▶ DIRECTIONS
Your copy should match the records exactly, apart from the pictures, which stay out.

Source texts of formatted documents
────

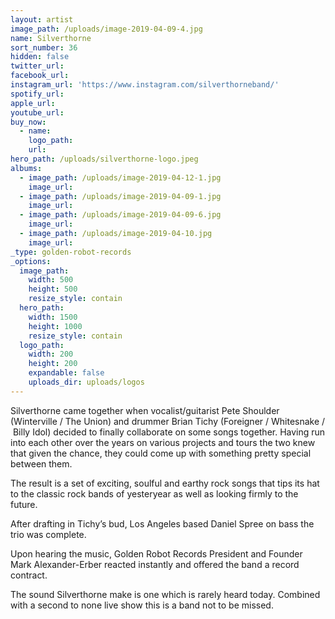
```yaml
---
layout: artist
image_path: /uploads/image-2019-04-09-4.jpg
name: Silverthorne
sort_number: 36
hidden: false
twitter_url:
facebook_url:
instagram_url: 'https://www.instagram.com/silverthorneband/'
spotify_url:
apple_url:
youtube_url:
buy_now:
  - name:
    logo_path:
    url:
hero_path: /uploads/silverthorne-logo.jpeg
albums:
  - image_path: /uploads/image-2019-04-12-1.jpg
    image_url:
  - image_path: /uploads/image-2019-04-09-1.jpg
    image_url:
  - image_path: /uploads/image-2019-04-09-6.jpg
    image_url:
  - image_path: /uploads/image-2019-04-10.jpg
    image_url:
_type: golden-robot-records
_options:
  image_path:
    width: 500
    height: 500
    resize_style: contain
  hero_path:
    width: 1500
    height: 1000
    resize_style: contain
  logo_path:
    width: 200
    height: 200
    expandable: false
    uploads_dir: uploads/logos
---
```


Silverthorne came together when vocalist/guitarist Pete Shoulder (Winterville / The Union) and drummer Brian Tichy (Foreigner / Whitesnake / &nbsp;Billy Idol) decided to finally collaborate on some songs together. Having run into each other over the years on various projects and tours the two knew that given the chance, they could come up with something pretty special between them.&nbsp;

The result is a set of exciting, soulful and earthy rock songs that tips its hat to the classic rock bands of yesteryear as well as looking firmly to the future.&nbsp;

After drafting in Tichy’s bud, Los Angeles based Daniel Spree on bass the trio was complete.&nbsp;

Upon hearing the music, Golden Robot Records President and Founder Mark Alexander-Erber reacted instantly and offered the band a record contract.

The sound Silverthorne make is one which is rarely heard today. Combined with a second to none live show this is a band not to be missed.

────

▶ REPLY TO THE EXERCISE
```yaml
---
layout: artist
image_path: /uploads/image-2019-04-09-4.jpg
name: Silverthorne
sort_number: 36
hidden: false
twitter_url:
facebook_url:
instagram_url: 'https://www.instagram.com/silverthorneband/'
spotify_url:
apple_url:
youtube_url:
buy_now:
  - name:
    logo_path:
    url:
hero_path: /uploads/silverthorne-logo.jpeg
albums:
  - image_path: /uploads/image-2019-04-12-1.jpg
    image_url:
  - image_path: /uploads/image-2019-04-09-1.jpg
    image_url:
  - image_path: /uploads/image-2019-04-09-6.jpg
    image_url:
  - image_path: /uploads/image-2019-04-10.jpg
    image_url:
_type: golden-robot-records
_options:
  image_path:
    width: 500
    height: 500
    resize_style: contain
  hero_path:
    width: 1500
    height: 1000
    resize_style: contain
  logo_path:
    width: 200
    height: 200
    expandable: false
    uploads_dir: uploads/logos
---
```


Silverthorne came together when vocalist/guitarist Pete Shoulder (Winterville / The Union) and drummer Brian Tichy (Foreigner / Whitesnake / &nbsp;Billy Idol) decided to finally collaborate on some songs together. Having run into each other over the years on various projects and tours the two knew that given the chance, they could come up with something pretty special between them.&nbsp;

The result is a set of exciting, soulful and earthy rock songs that tips its hat to the classic rock bands of yesteryear as well as looking firmly to the future.&nbsp;

After drafting in Tichy’s bud, Los Angeles based Daniel Spree on bass the trio was complete.&nbsp;

Upon hearing the music, Golden Robot Records President and Founder Mark Alexander-Erber reacted instantly and offered the band a record contract.

The sound Silverthorne make is one which is rarely heard today. Combined with a second to none live show this is a band not to be missed.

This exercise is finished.